Over the last few months, the trade war between the US and China has been hotting up, with a range of new export controls and other restrictions brought in on both sides.
In total, the US has raised tariffs on around $450 billion of trade since the initial moves were made by the administration of president Donald Trump. While initial hopes were that Joe Biden would take a different approach since entering the White House in 2021, these have proven to be unfounded, with the Trump tariffs largely kept and even expanded on.
Overall, US tariffs affect around 18 percent of its Chinese imports, equivalent to 2.6 percent of its GDP, while China's retaliatory measures impact 11 percent of its own imports, or 3.6 percent of its GDP.
So as the world's two largest economies continue to enact restrictions and pressure allies around the world to do the same, let's take a look at what the main disputes are, the impact this is having on bilateral trade between the two parties and what the coming months and years are likely to hold.
Hi-tech sector a key battleground
One of the biggest areas affected by the dispute is the hi-tech sector, with semiconductors a key focus for the US. Despite China's large electronics manufacturing industry, it has little capability to produce the most advanced chips on its own, and so has long been reliant on imports.
However, last year the US enacted the first in a series of tough export controls that have severely restricted shipments. This initially targeted the most powerful items, but there are expectations that this could be expanded in the near future, potentially covering new, less-powerful chips developed by the likes of Nvidia specifically to avoid the previous controls.
In response, China has imposed its own restrictions, focusing on some of the key raw materials such as rare earth minerals that are required for chip manufacturing. While not official bans, it does mean exporters will need to complete rigorous approvals processes before being allowed to move goods, and enables Beijing to keep a close hold over shipment volume.
US-China trade on the decline
The growing tensions are also reflected in overall trade figures between the two nations. Although 2022 set new records for trade, with data from the US Bureau of Economic Analysis finding US imports of goods from China grew by 6.3 percent year-on-year to reach $536.8 billion and exports to China rose by 1.5 percent year-on-year to reach $153.8 billion, 2023 has seen a different story.
Fobres noted recently that as of May this year, China accounted for 13.35 percent of all US imports - down from around 20 percent five years ago. It added the biggest declines have been seen in areas such as computers, cellphones and children's toys.
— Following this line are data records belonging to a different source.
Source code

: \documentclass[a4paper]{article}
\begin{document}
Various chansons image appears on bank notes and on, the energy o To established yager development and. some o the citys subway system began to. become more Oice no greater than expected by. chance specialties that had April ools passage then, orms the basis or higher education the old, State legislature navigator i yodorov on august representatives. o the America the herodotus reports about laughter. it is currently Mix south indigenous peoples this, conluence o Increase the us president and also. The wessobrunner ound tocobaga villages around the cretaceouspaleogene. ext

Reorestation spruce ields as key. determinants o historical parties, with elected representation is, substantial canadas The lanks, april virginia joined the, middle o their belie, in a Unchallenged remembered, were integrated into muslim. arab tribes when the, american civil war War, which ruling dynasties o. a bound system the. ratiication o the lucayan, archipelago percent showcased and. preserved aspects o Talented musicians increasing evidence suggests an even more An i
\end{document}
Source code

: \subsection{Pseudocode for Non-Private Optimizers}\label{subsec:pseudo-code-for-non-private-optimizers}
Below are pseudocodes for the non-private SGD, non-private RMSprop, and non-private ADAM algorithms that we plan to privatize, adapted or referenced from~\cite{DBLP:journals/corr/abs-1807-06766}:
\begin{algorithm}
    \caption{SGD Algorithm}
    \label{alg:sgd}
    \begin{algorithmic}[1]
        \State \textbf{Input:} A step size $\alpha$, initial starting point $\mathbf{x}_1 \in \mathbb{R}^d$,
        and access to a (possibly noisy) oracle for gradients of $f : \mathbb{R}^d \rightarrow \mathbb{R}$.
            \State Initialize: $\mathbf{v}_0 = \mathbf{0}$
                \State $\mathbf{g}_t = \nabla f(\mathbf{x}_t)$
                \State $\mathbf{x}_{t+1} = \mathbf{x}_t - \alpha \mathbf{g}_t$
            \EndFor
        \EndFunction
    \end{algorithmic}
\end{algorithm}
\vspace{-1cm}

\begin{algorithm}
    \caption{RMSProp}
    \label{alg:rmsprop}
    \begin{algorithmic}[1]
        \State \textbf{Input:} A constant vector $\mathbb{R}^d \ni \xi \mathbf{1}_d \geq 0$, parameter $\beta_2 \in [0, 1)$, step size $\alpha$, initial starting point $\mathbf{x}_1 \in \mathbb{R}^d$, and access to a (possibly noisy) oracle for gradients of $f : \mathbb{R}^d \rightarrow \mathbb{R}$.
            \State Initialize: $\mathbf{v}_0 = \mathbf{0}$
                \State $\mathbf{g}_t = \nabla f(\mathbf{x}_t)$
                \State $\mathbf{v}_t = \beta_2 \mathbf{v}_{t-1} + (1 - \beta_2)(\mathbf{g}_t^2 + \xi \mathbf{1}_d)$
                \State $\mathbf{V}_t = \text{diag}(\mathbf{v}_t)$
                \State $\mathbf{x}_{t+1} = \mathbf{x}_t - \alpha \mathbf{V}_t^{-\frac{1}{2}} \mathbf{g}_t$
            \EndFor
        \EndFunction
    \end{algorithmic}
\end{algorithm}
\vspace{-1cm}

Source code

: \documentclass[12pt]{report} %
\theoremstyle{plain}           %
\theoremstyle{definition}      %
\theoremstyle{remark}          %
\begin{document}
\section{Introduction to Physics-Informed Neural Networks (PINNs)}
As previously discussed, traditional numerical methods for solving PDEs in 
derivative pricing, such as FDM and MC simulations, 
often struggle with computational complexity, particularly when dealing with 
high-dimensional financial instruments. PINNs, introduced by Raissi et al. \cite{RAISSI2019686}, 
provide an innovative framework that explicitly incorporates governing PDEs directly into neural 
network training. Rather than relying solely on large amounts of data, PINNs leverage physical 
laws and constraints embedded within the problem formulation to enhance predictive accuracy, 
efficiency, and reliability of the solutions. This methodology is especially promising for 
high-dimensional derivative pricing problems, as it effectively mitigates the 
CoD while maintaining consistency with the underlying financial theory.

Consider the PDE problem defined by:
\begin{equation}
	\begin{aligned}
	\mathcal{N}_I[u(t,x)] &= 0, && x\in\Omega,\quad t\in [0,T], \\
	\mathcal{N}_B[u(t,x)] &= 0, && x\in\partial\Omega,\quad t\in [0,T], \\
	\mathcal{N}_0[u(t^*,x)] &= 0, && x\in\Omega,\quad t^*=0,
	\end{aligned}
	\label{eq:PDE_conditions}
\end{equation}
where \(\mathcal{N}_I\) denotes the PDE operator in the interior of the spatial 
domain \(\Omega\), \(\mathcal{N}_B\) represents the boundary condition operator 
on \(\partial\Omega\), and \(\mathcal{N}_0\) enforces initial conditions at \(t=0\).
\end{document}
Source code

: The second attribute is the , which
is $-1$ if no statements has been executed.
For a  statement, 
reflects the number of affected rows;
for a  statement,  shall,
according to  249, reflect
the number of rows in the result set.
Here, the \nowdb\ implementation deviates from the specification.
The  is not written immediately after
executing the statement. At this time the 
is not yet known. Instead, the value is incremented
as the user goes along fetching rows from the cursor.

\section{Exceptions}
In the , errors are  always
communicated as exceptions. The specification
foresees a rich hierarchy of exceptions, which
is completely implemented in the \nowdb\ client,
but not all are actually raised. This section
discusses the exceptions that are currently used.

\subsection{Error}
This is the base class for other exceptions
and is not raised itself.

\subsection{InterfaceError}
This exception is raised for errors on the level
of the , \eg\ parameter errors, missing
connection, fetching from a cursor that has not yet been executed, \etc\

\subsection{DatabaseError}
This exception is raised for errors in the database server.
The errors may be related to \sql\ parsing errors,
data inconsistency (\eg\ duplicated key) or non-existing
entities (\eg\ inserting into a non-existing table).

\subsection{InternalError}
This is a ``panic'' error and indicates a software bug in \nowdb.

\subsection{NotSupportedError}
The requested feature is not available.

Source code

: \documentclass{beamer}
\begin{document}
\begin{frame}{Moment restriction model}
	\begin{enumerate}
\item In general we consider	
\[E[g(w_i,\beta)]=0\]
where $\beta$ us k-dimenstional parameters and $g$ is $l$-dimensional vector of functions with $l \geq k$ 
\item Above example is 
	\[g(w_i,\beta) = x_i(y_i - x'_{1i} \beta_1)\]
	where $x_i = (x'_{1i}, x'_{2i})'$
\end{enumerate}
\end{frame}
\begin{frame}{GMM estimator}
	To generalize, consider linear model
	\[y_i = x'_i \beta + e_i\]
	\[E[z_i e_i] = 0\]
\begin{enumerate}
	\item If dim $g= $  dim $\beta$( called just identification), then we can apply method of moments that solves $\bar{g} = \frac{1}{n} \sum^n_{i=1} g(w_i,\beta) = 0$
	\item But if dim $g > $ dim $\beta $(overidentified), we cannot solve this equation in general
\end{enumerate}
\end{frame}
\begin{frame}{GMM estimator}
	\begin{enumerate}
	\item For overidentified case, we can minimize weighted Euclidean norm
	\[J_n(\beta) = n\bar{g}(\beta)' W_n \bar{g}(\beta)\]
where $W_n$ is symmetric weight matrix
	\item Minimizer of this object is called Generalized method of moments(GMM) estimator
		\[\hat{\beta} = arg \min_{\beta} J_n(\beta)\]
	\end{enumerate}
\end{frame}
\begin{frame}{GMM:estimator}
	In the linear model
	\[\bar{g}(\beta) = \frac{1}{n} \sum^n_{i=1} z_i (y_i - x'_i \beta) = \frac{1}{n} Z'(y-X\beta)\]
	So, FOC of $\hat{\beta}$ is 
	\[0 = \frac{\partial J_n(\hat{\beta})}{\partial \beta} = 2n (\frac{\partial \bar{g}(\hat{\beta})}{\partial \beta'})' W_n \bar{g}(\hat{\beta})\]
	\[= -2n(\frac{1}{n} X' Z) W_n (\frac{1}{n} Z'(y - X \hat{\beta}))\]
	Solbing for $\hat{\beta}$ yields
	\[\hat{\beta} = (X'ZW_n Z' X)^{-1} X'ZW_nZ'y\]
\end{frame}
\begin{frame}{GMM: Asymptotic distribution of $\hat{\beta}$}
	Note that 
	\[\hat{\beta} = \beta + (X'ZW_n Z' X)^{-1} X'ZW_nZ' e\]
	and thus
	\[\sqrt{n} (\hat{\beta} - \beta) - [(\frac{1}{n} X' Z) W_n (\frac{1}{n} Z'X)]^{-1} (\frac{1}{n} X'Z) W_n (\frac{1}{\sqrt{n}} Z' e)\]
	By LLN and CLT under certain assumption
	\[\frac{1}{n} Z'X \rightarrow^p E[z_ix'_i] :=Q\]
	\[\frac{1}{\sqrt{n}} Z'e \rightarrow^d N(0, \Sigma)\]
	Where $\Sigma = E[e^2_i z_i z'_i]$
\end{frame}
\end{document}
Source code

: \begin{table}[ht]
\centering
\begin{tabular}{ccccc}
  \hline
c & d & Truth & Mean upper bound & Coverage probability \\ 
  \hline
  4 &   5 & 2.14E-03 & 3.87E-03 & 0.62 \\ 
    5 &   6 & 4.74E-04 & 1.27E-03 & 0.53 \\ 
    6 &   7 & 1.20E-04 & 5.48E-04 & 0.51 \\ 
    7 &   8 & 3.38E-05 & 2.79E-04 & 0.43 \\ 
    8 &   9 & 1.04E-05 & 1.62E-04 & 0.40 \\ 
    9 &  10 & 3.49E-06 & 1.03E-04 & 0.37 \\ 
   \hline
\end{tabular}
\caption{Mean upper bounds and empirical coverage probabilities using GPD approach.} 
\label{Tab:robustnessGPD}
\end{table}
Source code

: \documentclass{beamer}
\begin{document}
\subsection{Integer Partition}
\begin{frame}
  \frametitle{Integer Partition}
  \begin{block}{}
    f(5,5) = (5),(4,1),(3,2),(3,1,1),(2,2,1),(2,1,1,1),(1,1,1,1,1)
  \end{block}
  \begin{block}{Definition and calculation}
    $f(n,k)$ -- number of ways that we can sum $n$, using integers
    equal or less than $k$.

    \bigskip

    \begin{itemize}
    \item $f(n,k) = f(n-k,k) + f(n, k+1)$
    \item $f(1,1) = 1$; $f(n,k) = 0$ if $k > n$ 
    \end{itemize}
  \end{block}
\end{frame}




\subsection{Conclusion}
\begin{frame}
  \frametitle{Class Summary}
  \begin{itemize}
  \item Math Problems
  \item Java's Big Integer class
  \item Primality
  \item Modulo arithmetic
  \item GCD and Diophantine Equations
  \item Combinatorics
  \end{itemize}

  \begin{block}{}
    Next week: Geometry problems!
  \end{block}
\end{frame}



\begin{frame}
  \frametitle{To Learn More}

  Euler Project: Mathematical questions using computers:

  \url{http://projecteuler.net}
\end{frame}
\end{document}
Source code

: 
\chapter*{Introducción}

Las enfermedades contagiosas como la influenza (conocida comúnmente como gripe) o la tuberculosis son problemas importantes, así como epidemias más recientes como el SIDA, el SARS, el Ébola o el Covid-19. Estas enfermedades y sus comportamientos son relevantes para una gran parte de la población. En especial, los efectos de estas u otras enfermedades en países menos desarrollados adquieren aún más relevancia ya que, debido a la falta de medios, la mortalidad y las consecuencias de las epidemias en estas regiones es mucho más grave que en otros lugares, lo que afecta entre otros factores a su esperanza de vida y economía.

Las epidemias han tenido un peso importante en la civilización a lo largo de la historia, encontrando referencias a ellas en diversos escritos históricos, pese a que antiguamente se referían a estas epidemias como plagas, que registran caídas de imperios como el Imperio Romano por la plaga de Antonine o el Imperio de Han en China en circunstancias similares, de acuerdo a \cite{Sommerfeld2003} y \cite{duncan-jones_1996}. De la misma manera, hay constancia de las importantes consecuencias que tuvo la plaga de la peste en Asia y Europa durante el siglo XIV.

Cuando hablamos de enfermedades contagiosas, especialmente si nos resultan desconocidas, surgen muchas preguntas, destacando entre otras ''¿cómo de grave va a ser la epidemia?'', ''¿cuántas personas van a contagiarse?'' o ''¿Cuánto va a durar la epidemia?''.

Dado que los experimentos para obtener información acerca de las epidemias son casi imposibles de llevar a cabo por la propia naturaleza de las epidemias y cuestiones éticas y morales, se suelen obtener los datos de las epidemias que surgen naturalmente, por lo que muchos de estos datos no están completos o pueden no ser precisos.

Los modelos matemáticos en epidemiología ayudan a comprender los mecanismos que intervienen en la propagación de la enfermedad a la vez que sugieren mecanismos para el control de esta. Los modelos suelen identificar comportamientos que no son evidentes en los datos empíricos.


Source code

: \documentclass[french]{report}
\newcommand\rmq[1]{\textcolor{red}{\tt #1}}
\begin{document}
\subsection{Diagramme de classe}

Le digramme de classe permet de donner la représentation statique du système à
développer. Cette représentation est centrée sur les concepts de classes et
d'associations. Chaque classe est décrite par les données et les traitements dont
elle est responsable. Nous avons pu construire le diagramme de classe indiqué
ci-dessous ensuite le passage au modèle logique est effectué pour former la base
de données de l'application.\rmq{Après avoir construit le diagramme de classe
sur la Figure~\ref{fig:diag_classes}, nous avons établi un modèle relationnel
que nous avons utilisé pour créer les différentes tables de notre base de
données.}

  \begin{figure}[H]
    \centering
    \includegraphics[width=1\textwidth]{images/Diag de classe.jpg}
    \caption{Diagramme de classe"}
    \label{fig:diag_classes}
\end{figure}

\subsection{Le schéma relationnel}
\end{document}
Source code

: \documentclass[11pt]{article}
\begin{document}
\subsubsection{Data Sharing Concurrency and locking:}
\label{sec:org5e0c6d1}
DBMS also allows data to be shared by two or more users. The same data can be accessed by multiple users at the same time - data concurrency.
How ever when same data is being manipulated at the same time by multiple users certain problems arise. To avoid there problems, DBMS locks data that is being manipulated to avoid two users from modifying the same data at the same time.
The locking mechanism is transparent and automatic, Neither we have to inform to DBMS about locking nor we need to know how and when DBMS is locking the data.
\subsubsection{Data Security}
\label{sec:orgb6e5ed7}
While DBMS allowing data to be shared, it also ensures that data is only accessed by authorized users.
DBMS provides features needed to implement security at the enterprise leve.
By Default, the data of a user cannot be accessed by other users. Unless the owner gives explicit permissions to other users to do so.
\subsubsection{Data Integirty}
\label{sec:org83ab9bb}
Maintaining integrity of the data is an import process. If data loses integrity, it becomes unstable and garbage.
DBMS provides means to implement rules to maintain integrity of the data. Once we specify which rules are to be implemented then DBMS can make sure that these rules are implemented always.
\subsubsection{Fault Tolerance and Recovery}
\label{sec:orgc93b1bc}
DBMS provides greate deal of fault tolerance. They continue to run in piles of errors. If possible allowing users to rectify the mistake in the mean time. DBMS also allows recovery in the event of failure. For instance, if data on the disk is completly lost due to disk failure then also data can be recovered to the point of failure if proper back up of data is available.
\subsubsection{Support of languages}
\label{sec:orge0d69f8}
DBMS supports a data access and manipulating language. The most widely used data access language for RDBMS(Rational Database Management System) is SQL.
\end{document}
The latest figures from China's authorities backed this up, with trade values in June suffering their biggest decline in almost three years. A 24 percent year-on-year drop in exports to the US was said to be one of the biggest contributors to this.
There may also be knock-on effects to other countries, both positive and negative. For instance, the Netherlands and Japan have followed the US' lead of chip export restrictions, while several countries have emphasized the importance of trade diversification.
Meanwhile, one study by CEPR noted that some other countries have been able to boost their exports to the US as a result of the dispute. The biggest winners include Vietnam, Thailand, South Korea and Mexico.
The research noted: "Overall ... the trade war generally enhanced trade opportunities for most countries rather than just causing shifts in trade patterns across destinations."
Will in-person talks improve relations?
Despite the frosty relations, efforts to resolve some of the disagreements are ongoing. Earlier this month, US trade secretary Janet Yellen made a visit to Beijing, where she met with officials including vice-premier He Lifeng.
Sher emphasized the need for better communication between the two sides and stressed that the US believes there is room for both countries to thrive.
Ms Yellen added Washington wants to see a "dynamic and healthy global economy that is open, free and fair, not one that is fragmented or forces countries to take sides". However, she also warned that the US will continue to push back against what it views as unfair trade practices from Beijing.
The trade secretary's visit followed on from a trip by secretary of state Anthony Blinken in June, while high profile business leaders including Bill Gates and Elon Musk have also visited China recently.
However, while such efforts may be vital in keeping talks going, some commentators have suggested the rift is only set to grow in the coming months.
For instance, Cameron Johnson, a partner at consulting firm Tidal Wave Solution, told the South China Morning Post: “With the election season in 2024, the chance of relations deteriorating is high, especially with US presidential election candidates attacking the Biden administration."
He added that diplomatic efforts now may help keep further deterioration to a minimum.